_Saved data entries_.
━━━━━━━━━━
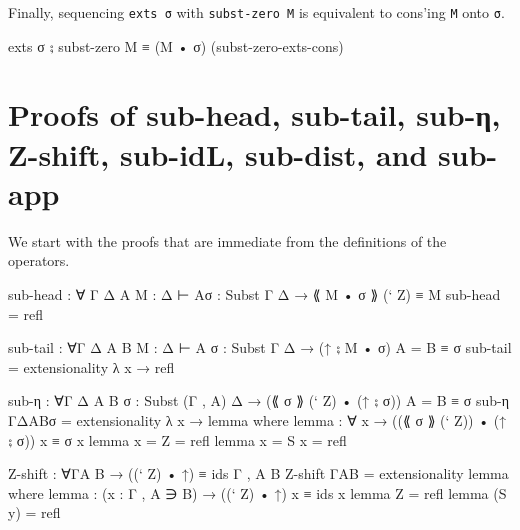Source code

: Finally, sequencing \texttt{exts\ σ} with \texttt{subst-zero\ M} is
equivalent to cons'ing \texttt{M} onto \texttt{σ}.

\begin{myDisplay}
exts σ ⨟ subst-zero M ≡ (M • σ)       (subst-zero-exts-cons)
\end{myDisplay}

\hypertarget{proofs-of-sub-head-sub-tail-sub-ux3b7-z-shift-sub-idl-sub-dist-and-sub-app}{%
\section{Proofs of sub-head, sub-tail, sub-η, Z-shift, sub-idL,
sub-dist, and
sub-app}\label{proofs-of-sub-head-sub-tail-sub-ux3b7-z-shift-sub-idl-sub-dist-and-sub-app}}

We start with the proofs that are immediate from the definitions of the
operators.

\begin{fence}
\begin{code}
sub-head : ∀ {Γ Δ} {A} {M : Δ ⊢ A}{σ : Subst Γ Δ}
         → ⟪ M • σ ⟫ (` Z) ≡ M
sub-head = refl
\end{code}
\end{fence}

\begin{fence}
\begin{code}
sub-tail : ∀{Γ Δ} {A B} {M : Δ ⊢ A} {σ : Subst Γ Δ}
         → (↑ ⨟ M • σ) {A = B} ≡ σ
sub-tail = extensionality λ x → refl
\end{code}
\end{fence}

\begin{fence}
\begin{code}
sub-η : ∀{Γ Δ} {A B} {σ : Subst (Γ , A) Δ}
      → (⟪ σ ⟫ (` Z) • (↑ ⨟ σ)) {A = B} ≡ σ
sub-η {Γ}{Δ}{A}{B}{σ} = extensionality λ x → lemma
   where
   lemma : ∀ {x} → ((⟪ σ ⟫ (` Z)) • (↑ ⨟ σ)) x ≡ σ x
   lemma {x = Z} = refl
   lemma {x = S x} = refl
\end{code}
\end{fence}

\begin{fence}
\begin{code}
Z-shift : ∀{Γ}{A B}
        → ((` Z) • ↑) ≡ ids {Γ , A} {B}
Z-shift {Γ}{A}{B} = extensionality lemma
   where
   lemma : (x : Γ , A ∋ B) → ((` Z) • ↑) x ≡ ids x
   lemma Z = refl
   lemma (S y) = refl
\end{code}
\end{fence}

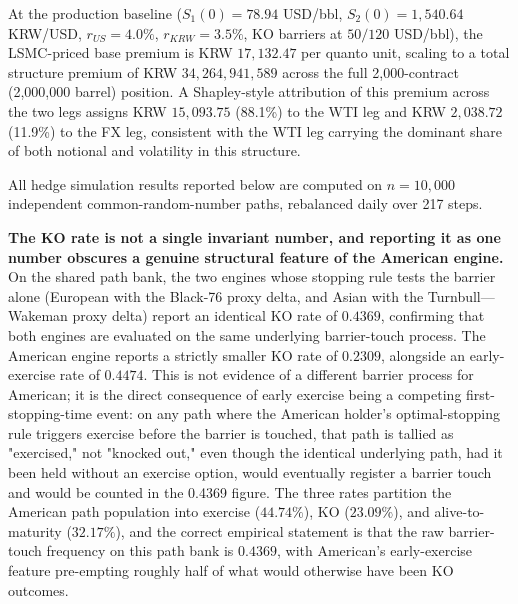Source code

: \documentclass[11pt,a4paper]{article}
\begin{document}
At the production baseline ($S_1(0)=78.94$ USD/bbl, $S_2(0)=1{,}540.64$ KRW/USD, $r_{US}=4.0\%$, $r_{KRW}=3.5\%$, KO barriers at $50/120$ USD/bbl), the LSMC-priced base premium is KRW $17{,}132.47$ per quanto unit, scaling to a total structure premium of KRW $34{,}264{,}941{,}589$ across the full 2{,}000-contract (2{,}000{,}000 barrel) position. A Shapley-style attribution of this premium across the two legs assigns KRW $15{,}093.75$ (88.1\%) to the WTI leg and KRW $2{,}038.72$ (11.9\%) to the FX leg, consistent with the WTI leg carrying the dominant share of both notional and volatility in this structure.

All hedge simulation results reported below are computed on $n=10{,}000$ independent common-random-number paths, rebalanced daily over 217 steps.

\textbf{The KO rate is not a single invariant number, and reporting it as one number obscures a genuine structural feature of the American engine.} On the shared path bank, the two engines whose stopping rule tests the barrier alone (European with the Black-76 proxy delta, and Asian with the Turnbull---Wakeman proxy delta) report an identical KO rate of $0.4369$, confirming that both engines are evaluated on the same underlying barrier-touch process. The American engine reports a strictly smaller KO rate of $0.2309$, alongside an early-exercise rate of $0.4474$. This is not evidence of a different barrier process for American; it is the direct consequence of early exercise being a competing first-stopping-time event: on any path where the American holder's optimal-stopping rule triggers exercise before the barrier is touched, that path is tallied as "exercised," not "knocked out," even though the identical underlying path, had it been held without an exercise option, would eventually register a barrier touch and would be counted in the 0.4369 figure. The three rates partition the American path population into exercise ($44.74\%$), KO ($23.09\%$), and alive-to-maturity ($32.17\%$), and the correct empirical statement is that the raw barrier-touch frequency on this path bank is $0.4369$, with American's early-exercise feature pre-empting roughly half of what would otherwise have been KO outcomes.
\end{document}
━━━━━━━━━━
_Work item_. Find every line in the records that contains the word "extensionality"; copy those lines.

_Result of the task_.
sub-tail = extensionality λ x → refl
sub-η {Γ}{Δ}{A}{B}{σ} = extensionality λ x → lemma
Z-shift {Γ}{A}{B} = extensionality lemma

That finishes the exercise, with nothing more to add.